Amprius ships first batch of "world's highest density" batteries
Californian company Amprius has shipped the first batch of what it claims are the most energy-dense lithium batteries available today. These silicon anode cells hold 73 percent more energy than Tesla's Model 3 cells by weight, and they take up 37 percent less volume.
Tesla's current Model 3 cells serve as a state-of-the-art comparison, and hold around 260 Wh/kg and 730 Wh/l, according to Enpower. The new Amprius cells are a significant step up, both in specific energy and energy density, holding 450 Wh/kg and 1,150 Wh/l – and the company says that the undisclosed number of cells just delivered to "an industry leader of a new generation of High-Altitude Pseudo Satellites" give it bragging rights for "the highest energy density cells available in the battery industry today."
Amprius says the batteries' impressive performance is due to its silicon nanowire anode technology. When you charge up a lithium-ion battery, you're effectively pulling an electron off each lithium atom sitting happily at the cathode, and moving them across to the anode via external wiring, since electrons can't pass through the electrolyte or separator between the anode and cathode. Their negative charge pulls the positively-charged lithium ions across through the electrolyte and separator, where they each find an electron and become embedded in what's typically a graphite lattice at the anode.
Amprius has replaced that graphite lattice with silicon nanowires. Silicon can store some 10x more lithium than graphite, but it tends to swell and crack, drastically reducing cell life. Amprius says that when you form the silicon into porous nanowires, arranged as a kind of forest of longer wires with shorter ones in between, the silicon is able to tolerate swell and resist cracking, extending the life of the cell to the point where silicon anodes can become a competitive technology.
The company says the silicon nanowires are rooted right into the substrate of the anode, so conductivity (and thus power) is high. It says the cell cycle life is "excellent" and "continually improving," although it doesn't put any numbers on it, and it also says the anode is the only part of the battery that changes; the rest can be produced using existing manufacturing methods and components.
Obviously, the world is ready and waiting for next-gen battery cells that can store more energy in less size and weight – everything from smartphones to electric vehicles would benefit either from a weight or space reduction, and emerging technologies like electric VTOL aircraft are crying out for batteries that can improve their range and capabilities.
And of course, energy density and specific energy are just two metrics on which a battery needs to compete. Thermal performance, safety, charge/discharge rates and cycle life will all play a big part, as indeed will price. The fact that Amprius's first customer is in advanced aerospace and making satellites would suggest that at this point, these cells aren't going to compete on price.
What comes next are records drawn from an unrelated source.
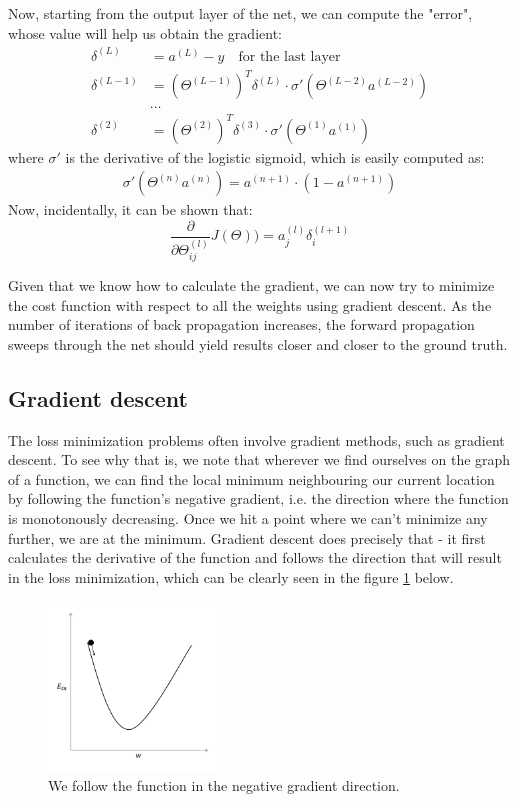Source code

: \documentclass[a4paper, 12pt]{article}
\numberwithin{equation}{section}
\begin{document}
	Now, starting from the output layer of the net, we can compute the "error", whose value will help us obtain the gradient:
	\begin{align}
	\delta^{(L)} &= a^{(L)} - y \quad \textrm{for the last layer} \\
	\delta^{(L-1)} &= (\Theta ^ {(L-1)})^T \delta^{(L)} \cdot \sigma'(\Theta^{(L-2)} a^{(L-2)}) \\
	&\ldots \\
	\delta^{(2)} &= (\Theta ^ {(2)})^T \delta^{(3)} \cdot \sigma'(\Theta^{(1)} a^{(1)})
	\end{align}
	where $\sigma'$ is the derivative of the logistic sigmoid, which is easily computed as:
	\begin{align}
	\sigma'(\Theta^{(n)} a^{(n)}) = a^{(n+1)} \cdot (1-a^{(n+1)})
	\end{align}
	Now, incidentally, it can be shown that:
	\begin{equation}
	\frac{\partial}{\partial \Theta_{ij}^{(l)}} J(\Theta)) = a_j^{(l)} \delta_i^{(l+1)}
	\end{equation}

	Given that we know how to calculate the gradient, we can now try to minimize the cost function with respect to all the weights using gradient descent. As the number of iterations of back propagation increases, the forward propagation sweeps through the net should yield results closer and closer to the ground truth.

	\subsection{Gradient descent}
	The loss minimization problems often involve gradient methods, such as gradient descent. To see why that is, we note that wherever we find ourselves on the graph of a function, we can find the local minimum neighbouring our current location by following the function's negative gradient, i.e. the direction where the function is monotonously decreasing. Once we hit a point where we can't minimize any further, we are at the minimum. Gradient descent does precisely that - it first calculates the derivative of the function and follows the direction that will result in the loss minimization, which can be clearly seen in the figure \ref{fig:graddesc} below.

	\begin{figure}[!h]
		\centering
		\includegraphics[page=1,width=0.40\textwidth]{graddesc.pdf}
		\caption{\label{fig:graddesc}{We follow the function in the negative gradient direction.}}
	\end{figure}
\end{document}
The company will soon choose a site, on which it'll start building a mass production facility, which will bring economies of scale that might make this technology relevant in the EV market and elsewhere. By the time that factory's up and running, we should also be able to put some exact performance metrics on another advanced electrode manufacturer we've been reporting on: Nawa Technologies says it's developed a way to cheaply manufacture vertically aligned carbon nanotube electrodes, claiming these could lead to 300 percent improvements on today's lithium batteries. We shall see.